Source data
# # # # #

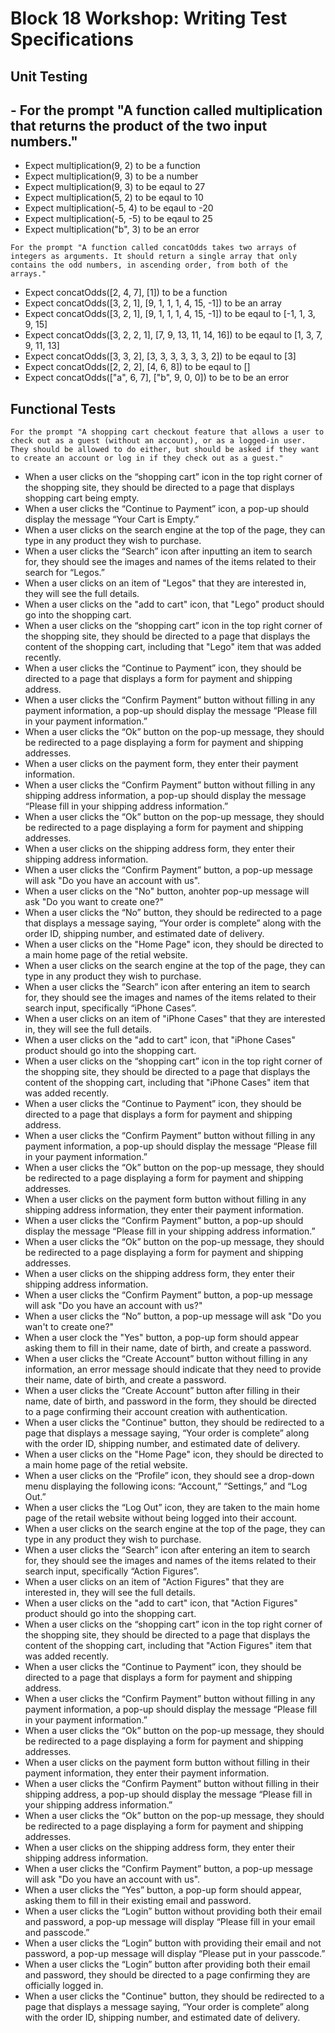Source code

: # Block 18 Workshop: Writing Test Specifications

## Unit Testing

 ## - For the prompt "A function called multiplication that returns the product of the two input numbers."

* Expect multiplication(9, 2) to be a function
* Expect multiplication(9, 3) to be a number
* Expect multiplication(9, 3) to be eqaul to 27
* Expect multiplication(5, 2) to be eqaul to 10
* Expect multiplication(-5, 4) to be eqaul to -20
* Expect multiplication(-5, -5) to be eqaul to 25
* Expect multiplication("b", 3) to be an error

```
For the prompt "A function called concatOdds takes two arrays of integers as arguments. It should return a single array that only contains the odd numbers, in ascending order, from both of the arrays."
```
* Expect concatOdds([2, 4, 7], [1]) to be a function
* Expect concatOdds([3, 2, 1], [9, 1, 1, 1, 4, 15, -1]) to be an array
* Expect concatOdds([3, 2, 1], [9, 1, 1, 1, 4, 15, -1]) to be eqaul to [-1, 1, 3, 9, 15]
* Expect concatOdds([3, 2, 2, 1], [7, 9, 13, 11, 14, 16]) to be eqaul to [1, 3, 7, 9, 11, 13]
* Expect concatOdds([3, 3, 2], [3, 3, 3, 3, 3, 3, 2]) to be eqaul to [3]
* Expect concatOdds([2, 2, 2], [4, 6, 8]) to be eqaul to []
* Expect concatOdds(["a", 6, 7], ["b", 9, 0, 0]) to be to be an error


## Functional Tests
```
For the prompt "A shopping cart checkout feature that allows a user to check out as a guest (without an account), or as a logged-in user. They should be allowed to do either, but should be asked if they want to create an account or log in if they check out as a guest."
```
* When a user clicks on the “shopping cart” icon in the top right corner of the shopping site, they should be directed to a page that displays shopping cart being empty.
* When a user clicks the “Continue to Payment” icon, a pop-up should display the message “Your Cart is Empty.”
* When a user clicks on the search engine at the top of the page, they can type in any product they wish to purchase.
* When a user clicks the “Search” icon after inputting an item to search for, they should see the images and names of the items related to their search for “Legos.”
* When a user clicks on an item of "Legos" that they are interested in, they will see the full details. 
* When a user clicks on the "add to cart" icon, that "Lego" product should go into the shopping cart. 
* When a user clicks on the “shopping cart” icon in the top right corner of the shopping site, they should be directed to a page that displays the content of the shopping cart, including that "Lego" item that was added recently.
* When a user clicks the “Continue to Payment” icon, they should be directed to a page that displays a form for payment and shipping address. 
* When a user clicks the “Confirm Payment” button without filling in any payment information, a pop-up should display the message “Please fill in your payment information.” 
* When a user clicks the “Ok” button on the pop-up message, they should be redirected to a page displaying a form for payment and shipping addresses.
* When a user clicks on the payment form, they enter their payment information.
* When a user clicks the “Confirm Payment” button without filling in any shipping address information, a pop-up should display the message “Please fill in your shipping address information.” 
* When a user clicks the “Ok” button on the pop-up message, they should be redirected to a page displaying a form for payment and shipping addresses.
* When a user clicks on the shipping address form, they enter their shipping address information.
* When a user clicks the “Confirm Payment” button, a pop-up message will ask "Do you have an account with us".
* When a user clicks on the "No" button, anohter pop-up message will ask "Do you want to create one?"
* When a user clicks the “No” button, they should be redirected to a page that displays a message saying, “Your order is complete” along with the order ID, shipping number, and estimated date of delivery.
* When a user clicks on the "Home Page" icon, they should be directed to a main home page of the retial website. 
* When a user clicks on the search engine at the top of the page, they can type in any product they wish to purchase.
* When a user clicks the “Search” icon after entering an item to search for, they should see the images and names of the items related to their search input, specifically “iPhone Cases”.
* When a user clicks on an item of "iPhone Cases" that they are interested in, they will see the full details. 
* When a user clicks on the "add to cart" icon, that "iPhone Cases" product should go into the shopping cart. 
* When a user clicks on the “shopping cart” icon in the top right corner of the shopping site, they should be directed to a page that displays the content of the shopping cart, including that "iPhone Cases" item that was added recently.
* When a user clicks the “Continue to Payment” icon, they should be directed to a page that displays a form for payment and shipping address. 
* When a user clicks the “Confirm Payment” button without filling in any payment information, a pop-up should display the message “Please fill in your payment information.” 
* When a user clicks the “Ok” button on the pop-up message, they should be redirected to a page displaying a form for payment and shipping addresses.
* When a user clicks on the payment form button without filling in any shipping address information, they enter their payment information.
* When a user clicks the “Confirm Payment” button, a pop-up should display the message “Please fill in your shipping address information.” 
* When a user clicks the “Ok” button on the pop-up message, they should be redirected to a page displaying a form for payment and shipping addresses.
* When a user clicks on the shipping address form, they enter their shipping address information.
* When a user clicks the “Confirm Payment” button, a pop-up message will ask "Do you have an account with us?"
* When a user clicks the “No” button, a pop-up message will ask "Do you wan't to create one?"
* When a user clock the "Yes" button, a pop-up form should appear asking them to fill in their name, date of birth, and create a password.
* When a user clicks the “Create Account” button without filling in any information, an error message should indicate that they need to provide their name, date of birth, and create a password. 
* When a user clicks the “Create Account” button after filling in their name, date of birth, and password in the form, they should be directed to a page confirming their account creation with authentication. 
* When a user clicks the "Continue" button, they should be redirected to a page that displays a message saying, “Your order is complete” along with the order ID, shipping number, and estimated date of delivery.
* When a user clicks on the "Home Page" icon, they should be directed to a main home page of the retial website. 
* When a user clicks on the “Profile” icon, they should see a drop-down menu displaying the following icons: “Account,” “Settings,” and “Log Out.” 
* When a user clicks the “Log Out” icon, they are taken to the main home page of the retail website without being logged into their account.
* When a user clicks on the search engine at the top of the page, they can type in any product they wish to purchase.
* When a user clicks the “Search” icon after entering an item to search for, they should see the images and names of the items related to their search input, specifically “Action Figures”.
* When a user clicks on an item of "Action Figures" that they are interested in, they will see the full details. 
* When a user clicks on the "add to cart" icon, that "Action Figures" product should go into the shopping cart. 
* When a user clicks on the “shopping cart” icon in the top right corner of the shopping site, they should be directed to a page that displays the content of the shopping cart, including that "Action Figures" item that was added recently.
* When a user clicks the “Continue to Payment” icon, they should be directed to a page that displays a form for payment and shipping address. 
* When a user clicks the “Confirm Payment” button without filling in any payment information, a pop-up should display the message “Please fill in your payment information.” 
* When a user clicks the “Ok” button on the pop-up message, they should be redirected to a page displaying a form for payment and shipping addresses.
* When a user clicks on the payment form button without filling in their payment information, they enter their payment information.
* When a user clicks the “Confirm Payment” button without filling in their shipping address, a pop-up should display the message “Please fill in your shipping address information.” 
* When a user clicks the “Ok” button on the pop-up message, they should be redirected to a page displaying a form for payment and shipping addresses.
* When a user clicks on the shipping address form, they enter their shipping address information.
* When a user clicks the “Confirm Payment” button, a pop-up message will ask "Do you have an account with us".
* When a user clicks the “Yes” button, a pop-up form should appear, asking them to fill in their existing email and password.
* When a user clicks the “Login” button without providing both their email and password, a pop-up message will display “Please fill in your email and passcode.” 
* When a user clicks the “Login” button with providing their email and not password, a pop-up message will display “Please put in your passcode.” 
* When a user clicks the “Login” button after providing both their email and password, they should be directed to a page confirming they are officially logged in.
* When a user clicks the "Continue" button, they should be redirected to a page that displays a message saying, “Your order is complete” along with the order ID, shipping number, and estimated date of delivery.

# # # # #

### Exercise directions
Gather from the data above every line with the string "passcode".

### Exercise answer
* When a user clicks the “Login” button without providing both their email and password, a pop-up message will display “Please fill in your email and passcode.” 
* When a user clicks the “Login” button with providing their email and not password, a pop-up message will display “Please put in your passcode.” 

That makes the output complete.